Posted by fermenticattolicivivi@gmail.com su 28/04/2021

«Saranno trenta Santuari, rappresentativi di tutto il mondo, a guidare la recita del Rosario ogni giorno del mese di maggio in una maratona di preghiera dal tema: “Da tutta la Chiesa saliva incessantemente la preghiera a Dio”, per invocare la fine della pandemia.

L’iniziativa, nata per vivo desiderio di Papa Francesco e promossa dal Pontificio Consiglio per la Nuova Evangelizzazione, coinvolgerà in modo speciale tutti gli altri santuari del mondo, perché si facciano promotori presso i fedeli, le famiglie e le comunità della recita del Rosario.

La preghiera sarà aperta da Papa Francesco il primo maggio e sarà conclusa da lui stesso il 31 maggio.

La recita del Rosario sarà trasmessa in diretta sui canali ufficiali della Santa Sede alle ore 18.00 ogni giorno.»

(Fonte: https://www.vaticannews.va/)

Pregare  quando una catastrofe incombe, cantare inni a Dio chiedendogli protezione e forza, affrontare l’epidemia con preghiera, prudenza e carità come proponeva don Bosco ai suoi ragazzi, è la cosa più ragionevole per chi crede.

Anche a chi ha messo la fede nel cassetto, mi sento di dire dal cuore, che la preghiera è l’unica arma che ci può fortificare in questo clima di paura e di depressione che la fa da padrone in questi tempi. Prova e vedrai.

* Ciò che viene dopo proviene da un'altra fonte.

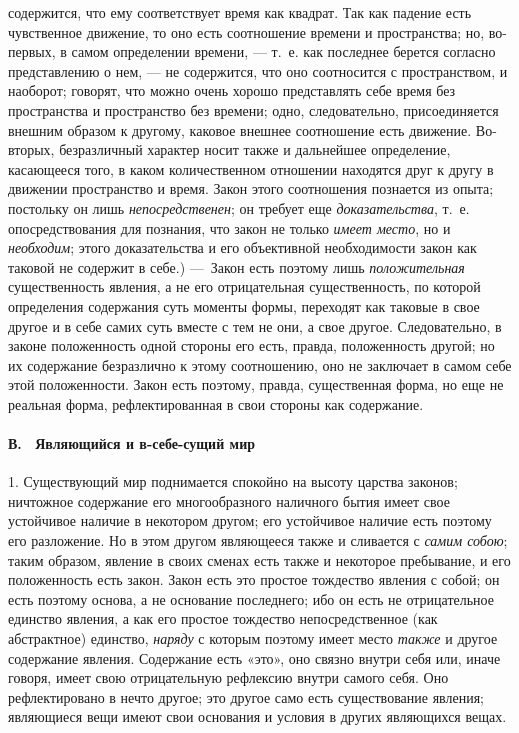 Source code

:содержится, что ему соответствует время как квадрат. Так как падение есть
чувственное движение, то оно есть соотношение времени и пространства; но,
во-первых, в самом определении времени, — т.~е. как последнее берется
согласно представлению о нем, — не содержится, что оно соотносится с
пространством, и наоборот; говорят, что можно очень хорошо представлять
себе время без пространства и пространство без времени; одно,
следовательно, присоединяется внешним образом к другому, каковое внешнее
соотношение есть движение. Во-вторых, безразличный характер носит также и
дальнейшее определение, касающееся того, в каком количественном отношении
находятся друг к другу в движении пространство и время. Закон этого
соотношения познается из опыта; постольку он лишь
{\em непосредственен}; он требует еще
{\em доказательства}, т.~е. опосредствования для
познания, что закон не только {\em имеет место}, но и
{\em необходим}; этого доказательства и его объективной
необходимости закон как таковой не содержит в себе.) —~Закон есть поэтому
лишь {\em положительная} существенность явления, а не
его отрицательная существенность, по которой определения содержания суть
моменты формы, переходят как таковые в свое другое и в себе самих суть
вместе с тем не они, а свое другое. Следовательно, в законе положенность
одной стороны его есть, правда, положенность другой; но их содержание
безразлично к этому соотношению, оно не заключает в самом себе этой
положенности. Закон есть поэтому, правда, существенная форма, но еще не
реальная форма, рефлектированная в свои стороны как содержание.

\paragraph[В. \ Являющийся и в{}-себе{}-сущий мир]{В. \ Являющийся и
в-себе-сущий мир}
\hypertarget{Toc478978747}{}1. Существующий мир поднимается спокойно на
высоту царства законов; ничтожное содержание его многообразного наличного
бытия имеет свое устойчивое наличие в некотором другом; его устойчивое
наличие есть поэтому его разложение. Но в этом другом являющееся также и
сливается с {\em самим собою}; таким образом, явление в
своих сменах есть также и некоторое пребывание, и его положенность есть
закон. Закон есть это простое тождество явления с собой; он есть поэтому
основа, а не основание последнего; ибо он есть не отрицательное единство
явления, а как его простое тождество непосредственное (как абстрактное)
единство, {\em наряду} с которым поэтому имеет место
{\em также} и другое содержание явления. Содержание
есть «это», оно связно внутри себя или, иначе говоря, имеет свою
отрицательную рефлексию внутри самого себя. Оно рефлектировано в нечто
другое; это другое само есть существование явления; являющиеся вещи имеют
свои основания и условия в других являющихся вещах.

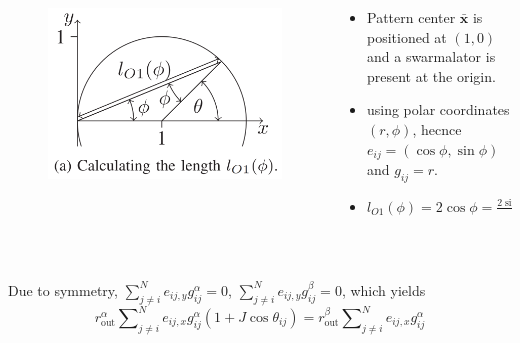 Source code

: \documentclass[10pt,aspectratio=43,mathserif,table]{beamer}
\begin{document}
\begin{frame}
    \begin{columns}
        \begin{column}{0.4\textwidth}
            \begin{figure}
                \centering
                \includegraphics[width=\textwidth]{f2a.png}
            \end{figure}
        \end{column}
        \begin{column}{0.6\textwidth}
            \footnotesize
            \begin{itemize}
                \item Pattern center $\bar{\boldsymbol{x}}$ is positioned at $(1, 0)$ and a swarmalator is present at the origin.
                \item using polar coordinates $(r, \phi)$, hecnce $e_{ij}=\left( \cos \phi ,\sin \phi  \right)$ and $g_{ij}=r$.
                \item $
                l_{O1}\left( \phi \right) =2\cos \phi =\frac{2\sin \phi \cos \phi}{\sin \phi}=\frac{\sin 2\phi}{\sin \phi}
                $
            \end{itemize}
            
        \end{column}
    \end{columns}
    
    $ $

    Due to symmetry, $\sum\nolimits_{j\ne i}^N{e_{ij,y}g_{ij}^{\alpha}}=0$, $\sum\nolimits_{j\ne i}^N{e_{ij,y}g_{ij}^{\beta}}=0$,  
    which yields 
    \vspace{-0.2cm}
    $$r_{\mathrm{out}}^{\alpha}\sum\nolimits_{j\ne i}^N{e_{ij,x}g_{ij}^{\alpha}\left( 1+J\cos \theta _{ij} \right)}=r_{\mathrm{out}}^{\beta}\sum\nolimits_{j\ne i}^N{e_{ij,x}g_{ij}^{\alpha}}$$


\end{frame}
\end{document}
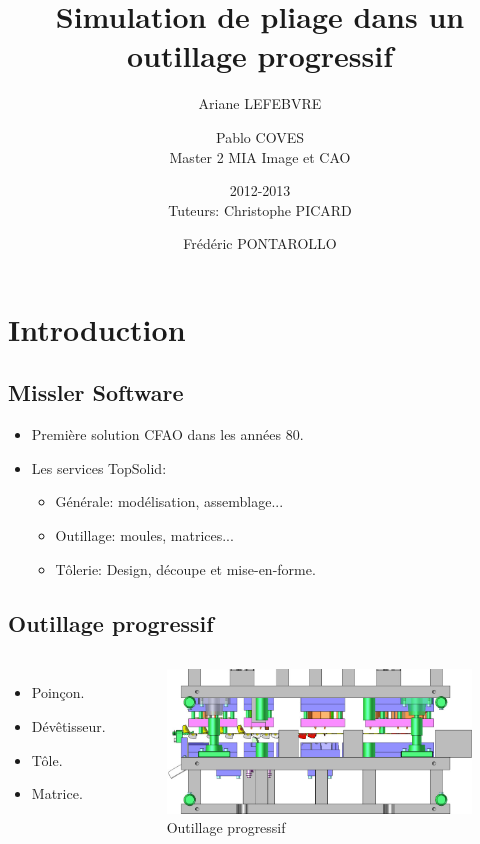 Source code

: \documentclass{beamer}
\title{Simulation de pliage dans un outillage progressif}
\author{Ariane LEFEBVRE \and Pablo COVES\\[.5cm] Master 2 MIA Image et CAO \and 2012-2013\\[.5cm] Tuteurs: Christophe PICARD \and Frédéric PONTAROLLO}
\date{}
\begin{document}
\maketitle

\section{Introduction}
\subsection{Missler Software}
\begin{frame}
    \begin{itemize}
        \item Première solution CFAO dans les années 80.
        \item Les services TopSolid:
            \begin{itemize}
                \item Générale: modélisation, assemblage...
                \item Outillage: moules, matrices...
                \item Tôlerie: Design, découpe et mise-en-forme.
            \end{itemize}
    \end{itemize}
\end{frame}
\subsection{Outillage progressif}
\begin{frame}
    \begin{columns}
        \begin{itemize}
            \item Poinçon.
            \item Dévêtisseur.
            \item Tôle.
            \item Matrice.
        \end{itemize}
        \begin{figure}
            \includegraphics[width=\textwidth]{img/dieTool.jpg}
            \caption{Outillage progressif}
        \end{figure}
    \end{columns}
\end{frame}
\end{document}
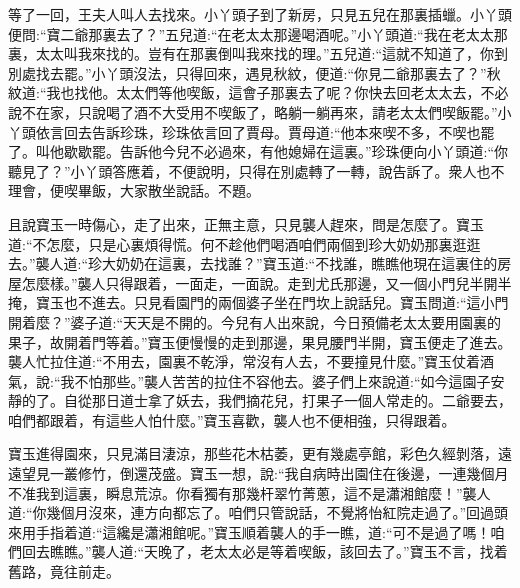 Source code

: \begin{parag}
\end{parag}


\begin{parag}
    等了一回，王夫人叫人去找來。小丫頭子到了新房，只見五兒在那裏插蠟。小丫頭便問:“寶二爺那裏去了？”五兒道:“在老太太那邊喝酒呢。”小丫頭道:“我在老太太那裏，太太叫我來找的。豈有在那裏倒叫我來找的理。”五兒道:“這就不知道了，你到別處找去罷。”小丫頭沒法，只得回來，遇見秋紋，便道:“你見二爺那裏去了？”秋紋道:“我也找他。太太們等他喫飯，這會子那裏去了呢？你快去回老太太去，不必說不在家，只說喝了酒不大受用不喫飯了，略躺一躺再來，請老太太們喫飯罷。”小丫頭依言回去告訴珍珠，珍珠依言回了賈母。賈母道:“他本來喫不多，不喫也罷了。叫他歇歇罷。告訴他今兒不必過來，有他媳婦在這裏。”珍珠便向小丫頭道:“你聽見了？”小丫頭答應着，不便說明，只得在別處轉了一轉，說告訴了。衆人也不理會，便喫畢飯，大家散坐說話。不題。
\end{parag}


\begin{parag}
    且說寶玉一時傷心，走了出來，正無主意，只見襲人趕來，問是怎麼了。寶玉道:“不怎麼，只是心裏煩得慌。何不趁他們喝酒咱們兩個到珍大奶奶那裏逛逛去。”襲人道:“珍大奶奶在這裏，去找誰？”寶玉道:“不找誰，瞧瞧他現在這裏住的房屋怎麼樣。”襲人只得跟着，一面走，一面說。走到尤氏那邊，又一個小門兒半開半掩，寶玉也不進去。只見看園門的兩個婆子坐在門坎上說話兒。寶玉問道:“這小門開着麼？”婆子道:“天天是不開的。今兒有人出來說，今日預備老太太要用園裏的果子，故開着門等着。”寶玉便慢慢的走到那邊，果見腰門半開，寶玉便走了進去。襲人忙拉住道:“不用去，園裏不乾淨，常沒有人去，不要撞見什麼。”寶玉仗着酒氣，說:“我不怕那些。”襲人苦苦的拉住不容他去。婆子們上來說道:“如今這園子安靜的了。自從那日道士拿了妖去，我們摘花兒，打果子一個人常走的。二爺要去，咱們都跟着，有這些人怕什麼。”寶玉喜歡，襲人也不便相強，只得跟着。
\end{parag}


\begin{parag}
    寶玉進得園來，只見滿目淒涼，那些花木枯萎，更有幾處亭館，彩色久經剝落，遠遠望見一叢修竹，倒還茂盛。寶玉一想，說:“我自病時出園住在後邊，一連幾個月不准我到這裏，瞬息荒涼。你看獨有那幾杆翠竹菁蔥，這不是瀟湘館麼！”襲人道:“你幾個月沒來，連方向都忘了。咱們只管說話，不覺將怡紅院走過了。”回過頭來用手指着道:“這纔是瀟湘館呢。”寶玉順着襲人的手一瞧，道:“可不是過了嗎！咱們回去瞧瞧。”襲人道:“天晚了，老太太必是等着喫飯，該回去了。”寶玉不言，找着舊路，竟往前走。
\end{parag}


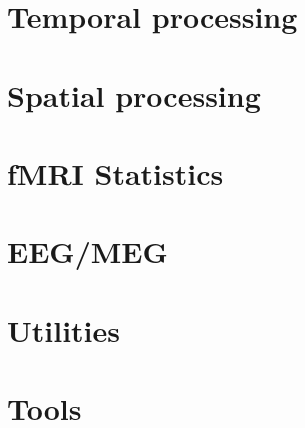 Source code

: \documentclass[a4paper,titlepage]{book}
\begin{document}
%


\part{Temporal processing}




\part{Spatial processing}









\part{fMRI Statistics}



%


\part{EEG/MEG}










\part{Utilities}




%



%
%
%

%


\part{Tools}




%
%
\end{document}
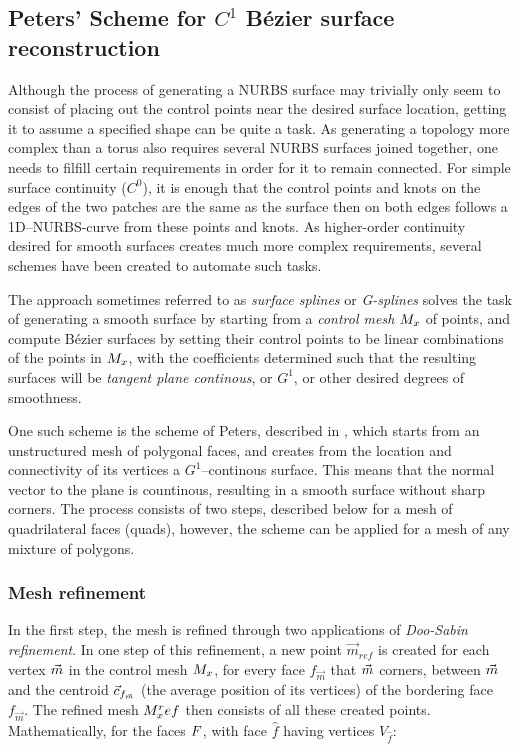 \subsection{Peters' Scheme for $C^1$ B{\'e}zier surface reconstruction}
Although the process of generating a NURBS surface may trivially only seem to consist of placing out the control points near the desired surface location, getting it to assume a specified shape can be quite a task. As generating a topology more complex than a torus  also requires several NURBS surfaces joined together, one needs to filfill certain requirements in order for it to remain connected. For simple surface continuity ($C^0$), it is enough that the control points and knots on the edges of the two patches are the same as the surface then on both edges follows a 1D--NURBS-curve from these points and knots. As higher-order continuity desired for smooth surfaces creates much more complex requirements, several schemes have been created to automate such tasks.

The approach sometimes referred to as \emph{surface splines} or \emph{G-splines} \cite{eck1996automatic} solves the task of generating a smooth surface by starting from a \emph{control mesh} $\petersControlMesh$ of points, and compute B{\'e}zier surfaces by setting their control points to be linear combinations of the points in $\petersControlMesh$, with the coefficients determined such that the resulting surfaces will be \emph{tangent plane continous}, or $G^1$, or other desired degrees of smoothness. 

One such scheme is the scheme of Peters, described in \cite{peters1992constructing}, which starts from an unstructured mesh of polygonal faces, and creates from the location and connectivity of its vertices a $G^1$--continous surface. This means that the normal vector to the plane is countinous, resulting in a smooth surface without sharp corners. The process consists of two steps, described below for a mesh of quadrilateral faces (quads), however, the scheme can be applied for a mesh of any mixture of polygons.

\subsubsection{Mesh refinement}
In the first step, the mesh is refined through two applications of \emph{Doo-Sabin refinement}. In one step of this refinement, a new point $\vec{m}_{ref}$  is created for each vertex $\petersPatchPointVec$ in the control mesh $\petersPatchPoints$, for every face $f_{\vec{m}}$ that $\petersPatchPointVec$ corners,  between $\petersPatchPointVec$ and the centroid $\centroidof{f_{\vec{m}}}$ (the average position of its vertices) of the bordering face $f_{\vec{m}}$. The refined mesh $\petersPatchPoints^ref$ then consists of all these created points. Mathematically, for the faces $\petersFaces$, with face ${\hat{f}}$ having vertices $V_{\hat{f}}$:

«Tutti questi erano assidui e concordi nella preghiera, insieme con alcune donne e con Maria, la madre di Gesù e con i fratelli di lui.» (At 1, 14)

Era ciò che facevano i primi cristiani prima della Pentecoste. E’ ciò che ci chiede Papa Francesco invitandoci tutti a pregare il Rosario ogni giorno per implorare la fine di questa pandemia.

“Da tutta la Chiesa saliva incessantemente la preghiera a Dio.”

Forse non è vero che la nostra preghiera sale incessantemente a Dio, forse ci sono troppi cristiani dormienti, forse siamo proprio noi. Perché allora non cogliere l’invito del papa e darci una mossa?

Io ci sto, e tu?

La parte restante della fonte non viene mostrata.